Letters to the editor

Editorial note:

Max Spring

The “Gezeichnet 2019” exhibition that ran from December to February at the Museum of Communication in Berne provided a walk- through review of the best cartoons published in the Swiss press in 2019. Among the outstanding works by Switzerland’s 50 leading cartoonists was Max Spring’s illustration that appeared on the cover of last year’s “Swiss Review” election edition (6/2019). It was remarkable how many times Spring’s tongue-in-cheek drawing to mark the election success of the green parties was used by Swiss media outlets reporting on the exhibition. (MUL)

The art of translation

Most of the original content for “Swiss Review” is written in German or French. However, the magazine is published in four different languages. Without the meticulous work of SwissGlobal, our translations partner, “Swiss Review” would not be the magazine that it is. SwissGlobal recently provided its take on the idiosyncrasies of two languages: Swiss German and English. We highly recommend both these informative, thought-provoking blog posts.

Swiss German: ogy.de/helvetismen

English: ogy.de/the-uk-us-divide

 

Swiss citizens in Hitler’s death camps

I was born during WWII and in my early years remember a Genevois uncle returning from a concentration camp. I never knew why he’d been sent there but they were living in France at the time. It was never discussed. I agree with the shameful lack of information about the Nazis in school education where one was indeed stuffed with history of Swiss battles and European wars which had Swiss mercenaries... I agree it is essential to discuss all this now given the rise of the far- right all over Europe and beyond. Thank you for this article, and I do hope that after President Sommaruga’s actions to recognise the effect of the Holocaust on Swiss citizens, the government does agree to support the building of a monument to reflect the damage and ensuing shame this dark episode of our history represents.
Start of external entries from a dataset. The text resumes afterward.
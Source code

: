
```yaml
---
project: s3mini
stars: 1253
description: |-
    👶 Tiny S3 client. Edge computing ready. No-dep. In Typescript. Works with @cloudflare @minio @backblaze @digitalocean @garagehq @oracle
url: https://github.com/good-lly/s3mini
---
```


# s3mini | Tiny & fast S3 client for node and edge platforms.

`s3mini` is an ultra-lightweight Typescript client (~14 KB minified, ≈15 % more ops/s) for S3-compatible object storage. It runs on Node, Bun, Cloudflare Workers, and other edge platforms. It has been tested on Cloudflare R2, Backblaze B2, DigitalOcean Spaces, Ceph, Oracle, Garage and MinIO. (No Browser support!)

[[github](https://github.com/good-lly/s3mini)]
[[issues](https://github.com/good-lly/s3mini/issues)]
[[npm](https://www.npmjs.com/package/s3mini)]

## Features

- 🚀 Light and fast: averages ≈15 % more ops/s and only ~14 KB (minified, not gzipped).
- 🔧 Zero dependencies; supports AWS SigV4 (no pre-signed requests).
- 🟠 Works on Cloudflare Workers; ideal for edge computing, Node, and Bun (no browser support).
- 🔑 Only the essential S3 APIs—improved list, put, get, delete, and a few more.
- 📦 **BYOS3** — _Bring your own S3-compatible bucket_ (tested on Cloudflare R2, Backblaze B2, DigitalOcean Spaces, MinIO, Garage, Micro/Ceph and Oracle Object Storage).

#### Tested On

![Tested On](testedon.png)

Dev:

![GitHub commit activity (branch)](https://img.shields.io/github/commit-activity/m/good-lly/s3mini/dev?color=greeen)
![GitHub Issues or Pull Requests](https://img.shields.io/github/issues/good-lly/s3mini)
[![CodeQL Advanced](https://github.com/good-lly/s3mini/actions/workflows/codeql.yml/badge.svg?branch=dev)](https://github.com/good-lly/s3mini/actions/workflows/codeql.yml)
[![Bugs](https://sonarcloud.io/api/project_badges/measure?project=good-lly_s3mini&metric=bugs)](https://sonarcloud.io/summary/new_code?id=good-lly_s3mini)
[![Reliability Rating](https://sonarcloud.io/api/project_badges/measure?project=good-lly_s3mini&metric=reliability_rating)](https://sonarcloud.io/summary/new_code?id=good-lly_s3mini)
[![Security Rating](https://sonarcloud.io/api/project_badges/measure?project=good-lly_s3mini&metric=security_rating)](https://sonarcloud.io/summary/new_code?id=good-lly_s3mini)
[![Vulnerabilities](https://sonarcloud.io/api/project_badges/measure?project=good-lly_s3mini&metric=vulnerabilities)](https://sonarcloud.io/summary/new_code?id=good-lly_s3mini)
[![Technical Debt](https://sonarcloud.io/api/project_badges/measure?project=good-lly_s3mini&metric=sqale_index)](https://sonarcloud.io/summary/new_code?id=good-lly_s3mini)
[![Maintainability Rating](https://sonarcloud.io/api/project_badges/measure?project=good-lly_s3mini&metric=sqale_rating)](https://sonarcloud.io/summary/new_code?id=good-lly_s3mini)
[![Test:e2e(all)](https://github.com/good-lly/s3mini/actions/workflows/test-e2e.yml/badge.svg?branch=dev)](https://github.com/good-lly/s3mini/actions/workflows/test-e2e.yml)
Joelle Mann, Oxford, Great Britain

This is a tremendous piece of journalism. It certainly should have been written much earlier, but simply telling these stories is important, given that xenophobia and anti-Semitism is rife in so many countries. The idea of creating a digital form of remembrance is something that the Swiss government could help to implement and fund. Perhaps it would then be easier to apologise for what happened.

Martin Schlatter-Roggenkamp, NETHERLANDS

Thank you very much for writing this piece. We should never stop having critical discussions about the past.

Swen Ruhnke, Hamburg, Germany

Great work! I didn’t know this, as I am an 80s child. Let’s not blame but learn from the past. May the story of this dark time be remembered and told in future and its victims and heroes never be forgotten.

Sofie Rytz, Scotland

Might I suggest it is about time we turned the page. No one is denying the crimes against humanity that took place in Germany between 1933 and 1945. Seventy-five years have passed since the end of the Second World War. We should stop playing the Nazi card once and for all. It does nothing to further our understanding and just perpetuates an inferiority complex among yet another generation of children.

Peter Fässler, Vientiane, Laos

There is a very common trope today, that “Those who cannot remember the past are condemned to repeat it.” It’s a ridiculous idea, assuming that if everyone just learns about past atrocities, they will somehow turn to a state of peaceful bliss and affection for all human beings. Bunk! Black and white children in America go to grade school together, knowing nothing of history – they become friends and play together and pay no attention to colour – are not even aware of it. Then they’re taught about slavery and the mistreatment of their great grandfathers, and they learn to be resentful and indignant.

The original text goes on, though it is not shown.